Description of the task
No pictures go into the copy. Write out every line below exactly.

[[ Records provided open ]]

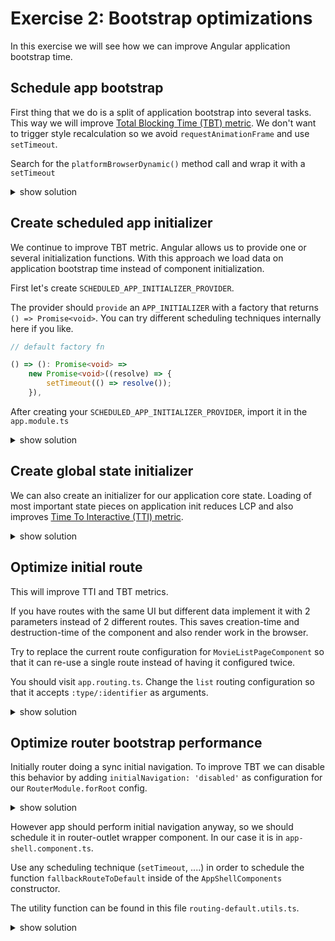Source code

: # Exercise 2: Bootstrap optimizations

In this exercise we will see how we can improve Angular application bootstrap time.

## Schedule app bootstrap

First thing that we do is a split of application bootstrap into several tasks. This way we will improve [Total Blocking Time (TBT) metric](https://web.dev/i18n/en/tbt/).
We don't want to trigger style recalculation so we avoid `requestAnimationFrame` and use `setTimeout`.

Search for the `platformBrowserDynamic()` method call and wrap it with a `setTimeout`

<details>
    <summary>show solution</summary>

Go to `main.ts` file and wrap `platformBrowserDynamic` call into `setTimeout`:

<!-- TODO: Check ex number -->

```typescript
// Wrap platformBrowserDynamic into setTimeout
setTimeout(() =>
  platformBrowserDynamic()
    .bootstrapModule(AppModule)
    .catch((err) => console.error(err))
);
```

</details>

## Create scheduled app initializer

We continue to improve TBT metric. Angular allows us to provide one or several initialization functions.
With this approach we load data on application bootstrap time instead of component initialization.

First let's create `SCHEDULED_APP_INITIALIZER_PROVIDER`.

The provider should `provide` an `APP_INITIALIZER` with a factory that returns `() => Promise<void>`. 
You can try different scheduling techniques internally here if you like.

```ts
// default factory fn

() => (): Promise<void> =>
    new Promise<void>((resolve) => {
        setTimeout(() => resolve());
    }),
```

After creating your `SCHEDULED_APP_INITIALIZER_PROVIDER`, import it in the `app.module.ts`

<details>
    <summary>show solution</summary>

Create `chunk-app-initializer.provider.ts` near `app.module.ts` with following content:

```typescript
import { APP_INITIALIZER } from "@angular/core";

/**
 * **🚀 Perf Tip for TBT:**
 *
 * Use `APP_INITIALIZER` and an init method in data services to run data fetching
 * on app bootstrap instead of component initialization.
 */
export const SCHEDULED_APP_INITIALIZER_PROVIDER = [
  {
    provide: APP_INITIALIZER,
    useFactory: () => (): Promise<void> =>
      new Promise<void>((resolve) => {
        setTimeout(() => resolve());
      }),
    deps: [],
    multi: true,
  },
];
```

Add an import of our initializer in `app.module.ts`:

```typescript
// Exercise 2: Include app intializer import here.

import { SCHEDULED_APP_INITIALIZER_PROVIDER } from "./chunk-app-initializer.provider";
```

Provide it in `app.module.ts` providers array:

```typescript
providers: [
    ...
    // Include app intializer import here.

    SCHEDULED_APP_INITIALIZER_PROVIDER,
    ...
```

</details>

## Create global state initializer

We can also create an initializer for our application core state.
Loading of most important state pieces on application init reduces LCP and also improves [Time To Interactive (TTI) metric](https://web.dev/i18n/en/tti/).

<details>
    <summary>show solution</summary>

Near `app.module.ts` create `state-app-initializer.provider.ts` with following content:

```typescript
import { APP_INITIALIZER } from "@angular/core";
import { GenreResource } from "./data-access/api/resources/genre.resource";
import { MovieState } from "./shared/state/movie.state";
import { RouterState } from "./shared/router/router.state";
import { take } from "rxjs";

function initializeState(
  movieState: MovieState,
  routerState: RouterState,
  genreResource: GenreResource
) {
  return (): void => {
    // sideBar prefetch
    genreResource.getGenresCached().pipe(take(1)).subscribe();
    // initial route prefetch
    routerState.routerParams$
      .pipe(take(1))
      .subscribe(({ layout, type, identifier }) => {
        // default route
        layout === "list" &&
          type === "category" &&
          movieState.initialize({ category: identifier });
        // movie detail route
        layout === "detail" &&
          type === "movie" &&
          movieState.initialize({ movieId: identifier });
      });
  };
}

/**
 * **🚀 Perf Tip for LCP, TTI:**
 *
 * Use `APP_INITIALIZER` and an init method in data services to run data fetching
 * on app bootstrap instead of component initialization.
 */
export const GLOBAL_STATE_APP_INITIALIZER_PROVIDER = [
  {
    provide: APP_INITIALIZER,
    useFactory: initializeState,
    deps: [MovieState, RouterState, GenreResource],
    multi: true,
  },
];
```

Add an import of our initializer in `app.module.ts`:

```typescript
// Exercise 2: Include app intializer import here.

import { GLOBAL_STATE_APP_INITIALIZER_PROVIDER } from "./state-app-initializer.provider";
```

Provide it in `app.module.ts` providers array:

```typescript
providers: [
    ...
    // Include state intializer import here.
    GLOBAL_STATE_APP_INITIALIZER_PROVIDER,
    ...
```

</details>

## Optimize initial route

This will improve TTI and TBT metrics.

If you have routes with the same UI but different data implement it with 2 parameters instead of 2 different routes.
This saves creation-time and destruction-time of the component and also render work in the browser.

Try to replace the current route configuration for `MovieListPageComponent` so that it can re-use a single route
instead of having it configured twice.

You should visit `app.routing.ts`. Change the `list` routing configuration so that it accepts `:type/:identifier` as arguments.

<details>
    <summary>show solution</summary>

Go to `app.routing.ts` and replace this routes with single one:

```typescript

    // Replace next 2 routes

    // {
    //     path: 'list/category/:category',
    //     component: MovieListPageComponent,
    // },
    // {
    //     path: 'list/genre/:genre',
    //     component: MovieListPageComponent,
    // }
    {
        path: 'list/:type/:identifier',
        component: MovieListPageComponent,
    },
```

</details>

## Optimize router bootstrap performance

Initially router doing a sync initial navigation.
To improve TBT we can disable this behavior by adding `initialNavigation: 'disabled'` as configuration
for our `RouterModule.forRoot` config.

<details>
    <summary>show solution</summary>

Go to `app.routing.ts` and extend `RouterModule.forRoot()` with following:

```typescript
  RouterModule.forRoot(ROUTES, {
    enableTracing: false,

    // Disable route initial navigation here.

    initialNavigation: 'disabled',
    ...
```

</details>

However app should perform initial navigation anyway, so we should schedule it in router-outlet wrapper component.
In our case it is in `app-shell.component.ts`.

Use any scheduling technique (`setTimeout`, ....) in order to schedule the function
`fallbackRouteToDefault` inside of the `AppShellComponents` constructor.

The utility function can be found in this file `routing-default.utils.ts`.

<details>
    <summary>show solution</summary>

Add import of routing utility function:

```typescript
// Exercise 2: Add fallback util import here

import { fallbackRouteToDefault } from "../routing-default.utils";
```

Extend constructor with following:

```typescript
// Schedule navigation here

setTimeout(() =>
  this.router.navigate([fallbackRouteToDefault(document.location.pathname)])
);
```

</details>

[[ Records provided closed ]]

Result below
Source code

: # Exercise 2: Bootstrap optimizations

In this exercise we will see how we can improve Angular application bootstrap time.

## Schedule app bootstrap

First thing that we do is a split of application bootstrap into several tasks. This way we will improve [Total Blocking Time (TBT) metric](https://web.dev/i18n/en/tbt/).
We don't want to trigger style recalculation so we avoid `requestAnimationFrame` and use `setTimeout`.

Search for the `platformBrowserDynamic()` method call and wrap it with a `setTimeout`

<details>
    <summary>show solution</summary>

Go to `main.ts` file and wrap `platformBrowserDynamic` call into `setTimeout`:

<!-- TODO: Check ex number -->

```typescript
// Wrap platformBrowserDynamic into setTimeout
setTimeout(() =>
  platformBrowserDynamic()
    .bootstrapModule(AppModule)
    .catch((err) => console.error(err))
);
```

</details>

## Create scheduled app initializer

We continue to improve TBT metric. Angular allows us to provide one or several initialization functions.
With this approach we load data on application bootstrap time instead of component initialization.

First let's create `SCHEDULED_APP_INITIALIZER_PROVIDER`.

The provider should `provide` an `APP_INITIALIZER` with a factory that returns `() => Promise<void>`. 
You can try different scheduling techniques internally here if you like.

```ts
// default factory fn

() => (): Promise<void> =>
    new Promise<void>((resolve) => {
        setTimeout(() => resolve());
    }),
```

After creating your `SCHEDULED_APP_INITIALIZER_PROVIDER`, import it in the `app.module.ts`

<details>
    <summary>show solution</summary>

Create `chunk-app-initializer.provider.ts` near `app.module.ts` with following content:

```typescript
import { APP_INITIALIZER } from "@angular/core";

/**
 * **🚀 Perf Tip for TBT:**
 *
 * Use `APP_INITIALIZER` and an init method in data services to run data fetching
 * on app bootstrap instead of component initialization.
 */
export const SCHEDULED_APP_INITIALIZER_PROVIDER = [
  {
    provide: APP_INITIALIZER,
    useFactory: () => (): Promise<void> =>
      new Promise<void>((resolve) => {
        setTimeout(() => resolve());
      }),
    deps: [],
    multi: true,
  },
];
```

Add an import of our initializer in `app.module.ts`:

```typescript
// Exercise 2: Include app intializer import here.

import { SCHEDULED_APP_INITIALIZER_PROVIDER } from "./chunk-app-initializer.provider";
```

Provide it in `app.module.ts` providers array:

```typescript
providers: [
    ...
    // Include app intializer import here.

    SCHEDULED_APP_INITIALIZER_PROVIDER,
    ...
```

</details>

## Create global state initializer

We can also create an initializer for our application core state.
Loading of most important state pieces on application init reduces LCP and also improves [Time To Interactive (TTI) metric](https://web.dev/i18n/en/tti/).

<details>
    <summary>show solution</summary>

Near `app.module.ts` create `state-app-initializer.provider.ts` with following content:

```typescript
import { APP_INITIALIZER } from "@angular/core";
import { GenreResource } from "./data-access/api/resources/genre.resource";
import { MovieState } from "./shared/state/movie.state";
import { RouterState } from "./shared/router/router.state";
import { take } from "rxjs";

function initializeState(
  movieState: MovieState,
  routerState: RouterState,
  genreResource: GenreResource
) {
  return (): void => {
    // sideBar prefetch
    genreResource.getGenresCached().pipe(take(1)).subscribe();
    // initial route prefetch
    routerState.routerParams$
      .pipe(take(1))
      .subscribe(({ layout, type, identifier }) => {
        // default route
        layout === "list" &&
          type === "category" &&
          movieState.initialize({ category: identifier });
        // movie detail route
        layout === "detail" &&
          type === "movie" &&
          movieState.initialize({ movieId: identifier });
      });
  };
}

/**
 * **🚀 Perf Tip for LCP, TTI:**
 *
 * Use `APP_INITIALIZER` and an init method in data services to run data fetching
 * on app bootstrap instead of component initialization.
 */
export const GLOBAL_STATE_APP_INITIALIZER_PROVIDER = [
  {
    provide: APP_INITIALIZER,
    useFactory: initializeState,
    deps: [MovieState, RouterState, GenreResource],
    multi: true,
  },
];
```

Add an import of our initializer in `app.module.ts`:

```typescript
// Exercise 2: Include app intializer import here.

import { GLOBAL_STATE_APP_INITIALIZER_PROVIDER } from "./state-app-initializer.provider";
```

Provide it in `app.module.ts` providers array:

```typescript
providers: [
    ...
    // Include state intializer import here.
    GLOBAL_STATE_APP_INITIALIZER_PROVIDER,
    ...
```

</details>

## Optimize initial route

This will improve TTI and TBT metrics.

If you have routes with the same UI but different data implement it with 2 parameters instead of 2 different routes.
This saves creation-time and destruction-time of the component and also render work in the browser.

Try to replace the current route configuration for `MovieListPageComponent` so that it can re-use a single route
instead of having it configured twice.

You should visit `app.routing.ts`. Change the `list` routing configuration so that it accepts `:type/:identifier` as arguments.

<details>
    <summary>show solution</summary>

Go to `app.routing.ts` and replace this routes with single one:

```typescript

    // Replace next 2 routes

    // {
    //     path: 'list/category/:category',
    //     component: MovieListPageComponent,
    // },
    // {
    //     path: 'list/genre/:genre',
    //     component: MovieListPageComponent,
    // }
    {
        path: 'list/:type/:identifier',
        component: MovieListPageComponent,
    },
```

</details>

## Optimize router bootstrap performance

Initially router doing a sync initial navigation.
To improve TBT we can disable this behavior by adding `initialNavigation: 'disabled'` as configuration
for our `RouterModule.forRoot` config.

<details>
    <summary>show solution</summary>

Go to `app.routing.ts` and extend `RouterModule.forRoot()` with following:

```typescript
  RouterModule.forRoot(ROUTES, {
    enableTracing: false,

    // Disable route initial navigation here.

    initialNavigation: 'disabled',
    ...
```

</details>

However app should perform initial navigation anyway, so we should schedule it in router-outlet wrapper component.
In our case it is in `app-shell.component.ts`.

Use any scheduling technique (`setTimeout`, ....) in order to schedule the function
`fallbackRouteToDefault` inside of the `AppShellComponents` constructor.

The utility function can be found in this file `routing-default.utils.ts`.

<details>
    <summary>show solution</summary>

Add import of routing utility function:

```typescript
// Exercise 2: Add fallback util import here

import { fallbackRouteToDefault } from "../routing-default.utils";
```

Extend constructor with following:

```typescript
// Schedule navigation here

setTimeout(() =>
  this.router.navigate([fallbackRouteToDefault(document.location.pathname)])
);
```

</details>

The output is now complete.